● DATA:
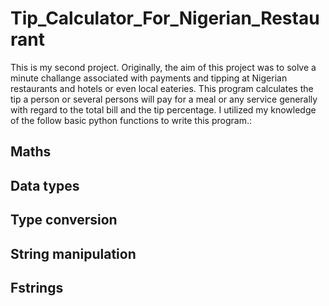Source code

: # Tip_Calculator_For_Nigerian_Restaurant
This is my second project. Originally, the aim of this project was to solve a minute challange associated with payments and tipping at Nigerian restaurants and hotels or even local eateries. This program calculates the tip a person or several persons will pay for a meal or any service generally with regard to the total bill and the tip percentage. I utilized my knowledge of the follow basic python functions to write this program.:
## Maths 
## Data types 
## Type conversion 
## String manipulation 
## Fstrings
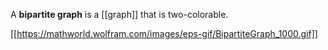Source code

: A **bipartite graph** is a [[graph]] that is two-colorable.

[[https://mathworld.wolfram.com/images/eps-gif/BipartiteGraph_1000.gif]]
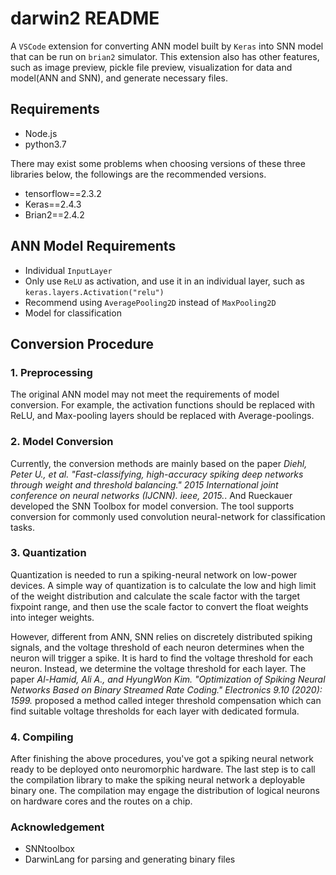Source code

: # darwin2 README

A `VSCode` extension for converting ANN model built by `Keras` into SNN model that can be run on `brian2` simulator. This extension also has other features, such as image preview, pickle file preview, visualization for data and model(ANN and SNN), and generate necessary files.

## Requirements

- Node.js
- python3.7

There may exist some problems when choosing versions of these three libraries below, the followings are the recommended versions.

- tensorflow==2.3.2
- Keras==2.4.3
- Brian2==2.4.2

## ANN Model Requirements

- Individual `InputLayer`
- Only use `ReLU` as activation, and use it in an individual layer, such as `keras.layers.Activation("relu")`
- Recommend using `AveragePooling2D` instead of `MaxPooling2D`
- Model for classification

## Conversion Procedure

### 1. Preprocessing

The original ANN model may not meet the requirements of model conversion. For example, the activation functions should be replaced with ReLU, and
Max-pooling layers should be replaced with Average-poolings.

### 2. Model Conversion

Currently, the conversion methods are mainly based on the paper *Diehl, Peter U., et al. "Fast-classifying, high-accuracy spiking deep networks through weight and threshold balancing." 2015 International joint conference on neural networks (IJCNN). ieee, 2015.*. And Rueckauer developed the SNN Toolbox for model conversion. The tool supports conversion for commonly used convolution neural-network for classification tasks.

### 3. Quantization

Quantization is needed to run a spiking-neural network on low-power devices. A simple way of quantization is to calculate the low and high limit of the weight distribution and calculate the scale factor with the target fixpoint range, and then use the scale factor to convert the float weights into integer weights.

However, different from ANN, SNN relies on discretely distributed spiking signals, and the voltage threshold of each neuron determines when the neuron will trigger a spike. It is hard to find the voltage threshold for each neuron. Instead, we determine the voltage threshold for each layer. The paper *Al-Hamid, Ali A., and HyungWon Kim. "Optimization of Spiking Neural Networks Based on Binary Streamed Rate Coding." Electronics 9.10 (2020): 1599.* proposed a method called integer threshold compensation which can find suitable voltage thresholds for each layer with dedicated formula.

### 4. Compiling

After finishing the above procedures, you've got a spiking neural network ready to be deployed onto neuromorphic hardware. The last step is to call the compilation library to make the spiking neural network a deployable binary one. The compilation may engage the distribution of logical neurons on hardware cores and the routes on a chip.

### Acknowledgement
- SNNtoolbox
- DarwinLang for parsing and generating binary files
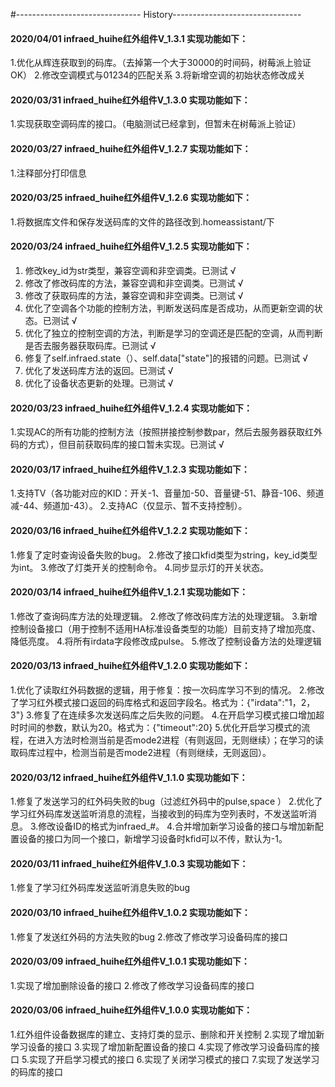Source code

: #------------------------------- History--------------------------------

#### 2020/04/01 infraed_huihe红外组件V_1.3.1 实现功能如下：
1.优化从辉连获取到的码库。（去掉第一个大于30000的时间码，树莓派上验证OK）
2.修改空调模式与01234的匹配关系
3.将新增空调的初始状态修改成关

#### 2020/03/31 infraed_huihe红外组件V_1.3.0 实现功能如下：
1.实现获取空调码库的接口。（电脑测试已经拿到，但暂未在树莓派上验证）


#### 2020/03/27 infraed_huihe红外组件V_1.2.7 实现功能如下：
1.注释部分打印信息

#### 2020/03/25 infraed_huihe红外组件V_1.2.6 实现功能如下：
1.将数据库文件和保存发送码库的文件的路径改到.homeassistant/下


#### 2020/03/24 infraed_huihe红外组件V_1.2.5 实现功能如下：
1. 修改key_id为str类型，兼容空调和非空调类。已测试 √
2. 修改了修改码库的方法，兼容空调和非空调类。已测试 √
3. 修改了获取码库的方法，兼容空调和非空调类。已测试 √
4. 优化了空调各个功能的控制方法，判断发送码库是否成功，从而更新空调的状态。已测试 √
5. 优化了独立的控制空调的方法，判断是学习的空调还是匹配的空调，从而判断是否去服务器获取码库。已测试 √
6. 修复了self.infraed.state（）、self.data["state"]的报错的问题。已测试 √
7. 优化了发送码库方法的返回。已测试 √
8. 优化了设备状态更新的处理。已测试 √


#### 2020/03/23 infraed_huihe红外组件V_1.2.4 实现功能如下：
1.实现AC的所有功能的控制方法（按照拼接控制参数par，然后去服务器获取红外码的方式），但目前获取码库的接口暂未实现。已测试 √


#### 2020/03/17 infraed_huihe红外组件V_1.2.3 实现功能如下：
1.支持TV（各功能对应的KID：开关-1、音量加-50、音量键-51、静音-106、频道减-44、频道加-43）。
2.支持AC（仅显示、暂不支持控制）。



#### 2020/03/16 infraed_huihe红外组件V_1.2.2 实现功能如下：
1.修复了定时查询设备失败的bug。
2.修改了接口kfid类型为string，key_id类型为int。
3.修改了灯类开关的控制命令。
4.同步显示灯的开关状态。



#### 2020/03/14 infraed_huihe红外组件V_1.2.1 实现功能如下：
1.修改了查询码库方法的处理逻辑。
2.修改了修改码库方法的处理逻辑。
3.新增控制设备接口（用于控制不适用HA标准设备类型的功能）目前支持了增加亮度、降低亮度。
4.将所有irdata字段修改成pulse。
5.修改了控制设备方法的处理逻辑



#### 2020/03/13 infraed_huihe红外组件V_1.2.0 实现功能如下：
1.优化了读取红外码数据的逻辑，用于修复：按一次码库学习不到的情况。
2.修改了学习红外模式接口返回的码库格式和返回字段名。格式为：{"irdata":"1，2，3"}
3.修复了在连续多次发送码库之后失败的问题。
4.在开启学习模式接口增加超时时间的参数，默认为20。格式为：{"timeout":20}
5.优化开启学习模式的流程，在进入方法时检测当前是否mode2进程（有则返回，无则继续）；在学习的读取码库过程中，检测当前是否mode2进程（有则继续，无则返回）。



#### 2020/03/12 infraed_huihe红外组件V_1.1.0 实现功能如下：
1.修复了发送学习的红外码失败的bug（过滤红外码中的pulse,space ）
2.优化了学习红外码库发送监听消息的流程，当接收到的码库为空列表时，不发送监听消息。
3.修改设备ID的格式为infraed_#。
4.合并增加新学习设备的接口与增加新配置设备的接口为同一个接口，新增学习设备时kfid可以不传，默认为-1。


#### 2020/03/11 infraed_huihe红外组件V_1.0.3 实现功能如下：
1.修复了学习红外码库发送监听消息失败的bug



#### 2020/03/10 infraed_huihe红外组件V_1.0.2 实现功能如下：
1.修复了发送红外码的方法失败的bug
2.修改了修改学习设备码库的接口



#### 2020/03/09 infraed_huihe红外组件V_1.0.1 实现功能如下：
1.实现了增加删除设备的接口
2.修改了修改学习设备码库的接口



#### 2020/03/06 infraed_huihe红外组件V_1.0.0 实现功能如下：

1.红外组件设备数据库的建立、支持灯类的显示、删除和开关控制
2.实现了增加新学习设备的接口
3.实现了增加新配置设备的接口
4.实现了修改学习设备码库的接口
5.实现了开启学习模式的接口
6.实现了关闭学习模式的接口
7.实现了发送学习的码库的接口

● WORK TO BE COMPLETED: Please give again the lines above between the line holding "- Model for classification" and the line holding "### 2. Model Conversion", inclusive, exactly as they are and with nothing added.

● TASK ANSWER:
- Model for classification

## Conversion Procedure

### 1. Preprocessing

The original ANN model may not meet the requirements of model conversion. For example, the activation functions should be replaced with ReLU, and
Max-pooling layers should be replaced with Average-poolings.

### 2. Model Conversion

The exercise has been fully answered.